Mirza Bala Mammadzadeh was born on May 24, 1898 in the village of Zira in Absheron in a fisherman’s family. His father moved to Baku at the beginning of the century to support his family and settled in the part of the city called Chambarekand. He spent his childhood in Chambarekand, Baku. After graduating from the 7th “Russian-Tatar” school (1914), the 3rd higher elementary school, he continued his education at the Baku Technical Industrial School. He started his literary creativity during his education years, and in 1912, Isa Bey Ashurbeyov’s book “Nefi-elm or the end of science” was published in the “Kaspi” printing house (1912). His close acquaintance with advanced intellectuals in the “Mohammadiya” association has a serious impact on the formation of his worldview. During this period, “Azerbaijan”, “Voice of Youth” etc. appears occasionally in newspapers. In 1915, Mirzabala Mammadzade, who occasionally wrote articles for the newspaper “Achyq soz” published by Muhammad Amin Rasulzadeh, later took an active part in the work of that newspaper. At the same time, he was the editor-in-chief of the weekly “Basirat” magazine.
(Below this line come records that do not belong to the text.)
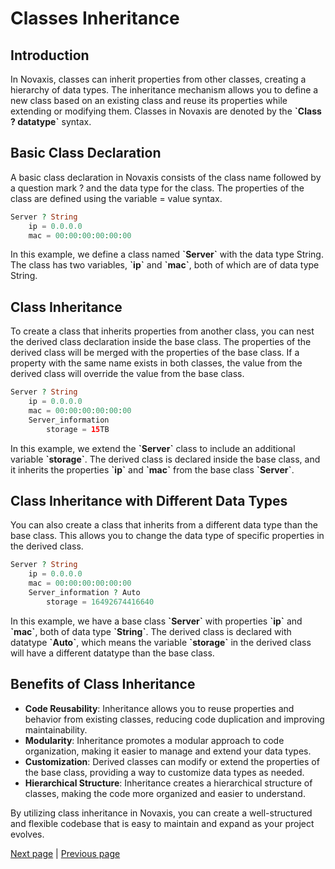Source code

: # Classes Inheritance

## Introduction

In Novaxis, classes can inherit properties from other classes, creating a hierarchy of data types. The inheritance mechanism allows you to define a new class based on an existing class and reuse its properties while extending or modifying them. Classes in Novaxis are denoted by the **\`Class ? datatype\`** syntax.

## Basic Class Declaration

A basic class declaration in Novaxis consists of the class name followed by a question mark ? and the data type for the class. The properties of the class are defined using the variable = value syntax.

```PHP
Server ? String
    ip = 0.0.0.0
    mac = 00:00:00:00:00:00
```
In this example, we define a class named **\`Server\`** with the data type String. The class has two variables, **\`ip\`** and **\`mac\`**, both of which are of data type String.

## Class Inheritance

To create a class that inherits properties from another class, you can nest the derived class declaration inside the base class. The properties of the derived class will be merged with the properties of the base class. If a property with the same name exists in both classes, the value from the derived class will override the value from the base class.
```PHP
Server ? String
    ip = 0.0.0.0
    mac = 00:00:00:00:00:00
    Server_information
        storage = 15TB
```
In this example, we extend the **\`Server\`** class to include an additional variable **\`storage\`**. The derived class is declared inside the base class, and it inherits the properties **\`ip\`** and **\`mac\`** from the base class **\`Server\`**.

## Class Inheritance with Different Data Types

You can also create a class that inherits from a different data type than the base class. This allows you to change the data type of specific properties in the derived class.
```PHP
Server ? String
    ip = 0.0.0.0
    mac = 00:00:00:00:00:00
    Server_information ? Auto
        storage = 16492674416640
```
In this example, we have a base class **\`Server\`** with properties **\`ip\`** and **\`mac\`**, both of data type **\`String\`**. The derived class is declared with datatype **\`Auto\`**, which means the variable **\`storage\`** in the derived class will have a different datatype than the base class.

## Benefits of Class Inheritance
- **Code Reusability**: Inheritance allows you to reuse properties and behavior from existing classes, reducing code duplication and improving maintainability.
- **Modularity**: Inheritance promotes a modular approach to code organization, making it easier to manage and extend your data types.
- **Customization**: Derived classes can modify or extend the properties of the base class, providing a way to customize data types as needed.
- **Hierarchical Structure**: Inheritance creates a hierarchical structure of classes, making the code more organized and easier to understand.

By utilizing class inheritance in Novaxis, you can create a well-structured and flexible codebase that is easy to maintain and expand as your project evolves.

[Next page](document-007.md) | [Previous page](document-005.md)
After the April occupation, M.B. Mammadzade became the chairman of the Central Committee of the Secret Musavat in Baku, and until 1923, his organ published the newspaper “Istiqlal”. At that time, M.B. Mammadzade, who worked as a translator at the Higher National Economic Council of Azerbaijan and a teacher in a high school, also kept in touch with the press. He published a series of articles on the history of Azerbaijan in the magazine “Yeni Yıldız”, and in 1922, the book “Azerbaijani Turkish Press” was published in Baku. In July 1923, when the members of the secret Musavat organization were arrested after the location of the printing house of “Istiqlal” newspaper was discovered by the government authorities, M.B. Mammadzade was able to escape from prison, and distributed leaflets against the statement made by a group of those arrested that they defended the Soviet power. M. B. Mammadzade, who worked secretly until the end of the summer of 1924, went to the Iranian city of Anzali in May and headed the activities of the emigrants there. M.B. Mammadzadeh, who lived in Tabriz for a while and then worked as an engineer-technician in the construction of a highway around Sulduz city, sent articles to “Yeni Kafgasya” magazine published in Istanbul under the leadership of Mohammad Amin Rasulzadeh. The exposure of Bolshevism, the Soviet ideology and regime, and the Bolshevik press as a component of the Party-Soviet apparatus was one of the main topics of M.B. Mammadzadeh’s publicism of this period.